There is a lot of hype about 3D printing. 3D printing technologies have been transformative in many industries, including product development. With 3D printing we can get complex geometry in small and medium parts quickly and inexpensively which makes it extremely valuable in prototyping. In product development, 3D printing is often a steppingstone to high-volume manufacturing methods. We use 3D prints to quickly and inexpensively create parts for prototypes. Prints ease and speed the prototyping process, allowing faster iteration of designs. The short lead times and low costs associated with 3D printing technologies shorten early prototype design cycles. However, 3D printed parts for protos aren’t without limitations.
Because prototypes are about learning, and 3D prints are different than production parts, it’s important to learn only the right things from 3D prints. Some problems with prototypes will be caused by the 3D printing itself, whereas some are caused by the design.

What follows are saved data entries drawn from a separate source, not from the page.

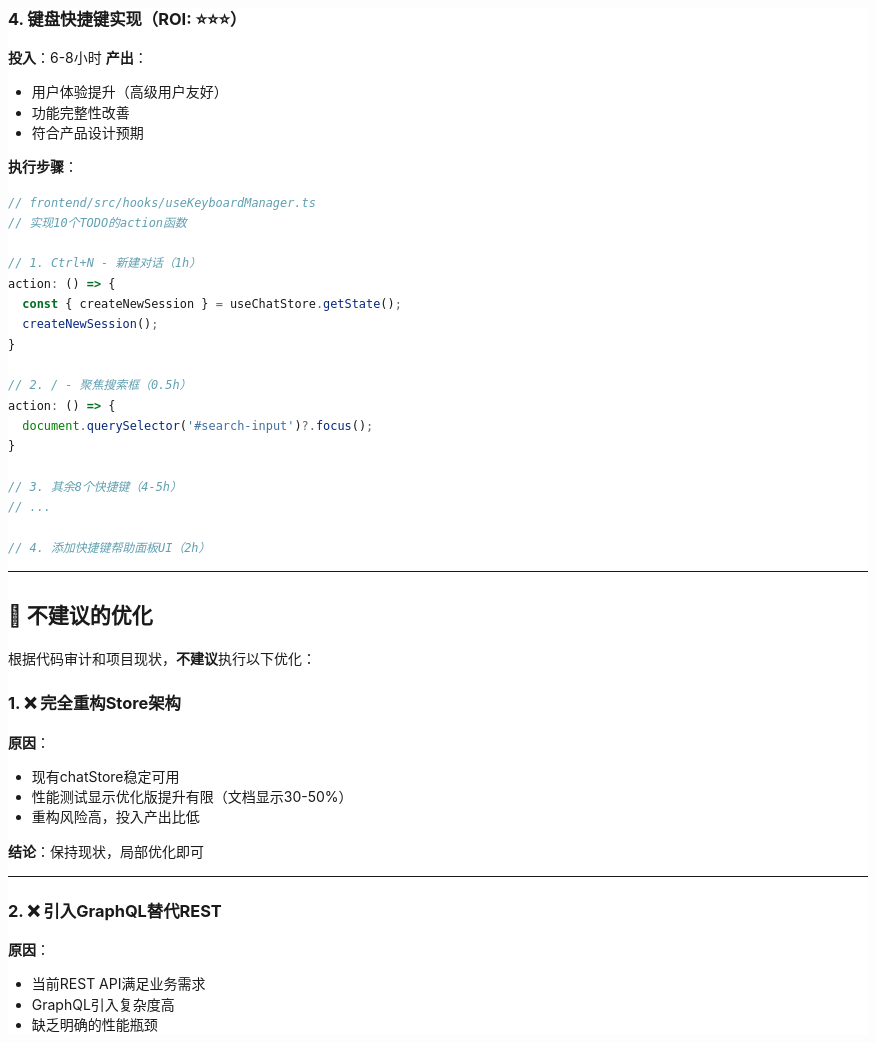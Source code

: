 
### 4. 键盘快捷键实现（ROI: ⭐⭐⭐）
**投入**：6-8小时
**产出**：
- 用户体验提升（高级用户友好）
- 功能完整性改善
- 符合产品设计预期

**执行步骤**：
```typescript
// frontend/src/hooks/useKeyboardManager.ts
// 实现10个TODO的action函数

// 1. Ctrl+N - 新建对话（1h）
action: () => {
  const { createNewSession } = useChatStore.getState();
  createNewSession();
}

// 2. / - 聚焦搜索框（0.5h）
action: () => {
  document.querySelector('#search-input')?.focus();
}

// 3. 其余8个快捷键（4-5h）
// ...

// 4. 添加快捷键帮助面板UI（2h）
```

---

## 🚫 不建议的优化

根据代码审计和项目现状，**不建议**执行以下优化：

### 1. ❌ 完全重构Store架构
**原因**：
- 现有chatStore稳定可用
- 性能测试显示优化版提升有限（文档显示30-50%）
- 重构风险高，投入产出比低

**结论**：保持现状，局部优化即可

---

### 2. ❌ 引入GraphQL替代REST
**原因**：
- 当前REST API满足业务需求
- GraphQL引入复杂度高
- 缺乏明确的性能瓶颈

Here I want to discuss 3 areas where 3D prints are different than production plastics, primarily injection molded parts. The differences are in their surface properties, their tolerances, and their strength properties. Then I want to look at how a design engineer can work around these limitations in their prototypes.
1. Surface Finish & Tribology Differences Between 3D Prints and Injection Molded Components
The first key difference between 3D prints and molded components is in their surface properties. Most 3D prints have pretty poor surface finish. Fused Deposition Modeling or FDM 3D printing provides a very layered surface finish, where you can clearly see the printed layers stacking on top of another and, at the surface, each layer bulges and dips. Selective Laser Sintering, PolyJet, and Multijet Fusion all provide a sandy surface finish. This surface is less directional than FDM, but it’s rough.
Stereolithography or SLA 3D printing provides the smoothest surfaces, but they have high surface energy: they’re grippy. SLA parts are born in a bath of glue. All of these technologies produce parts with surfaces very different than the slick surfaces of injection molded parts. Sometimes that doesn’t matter, but sometimes it makes all the difference. Surface properties are particularly important when it comes to tribology.
3 different 3D printing technologies’ surface finish. Each is photographed with the same gold-colored steel ruler showing a line every 0.5mm. Left: FDM. Center: SLA. Right MJF.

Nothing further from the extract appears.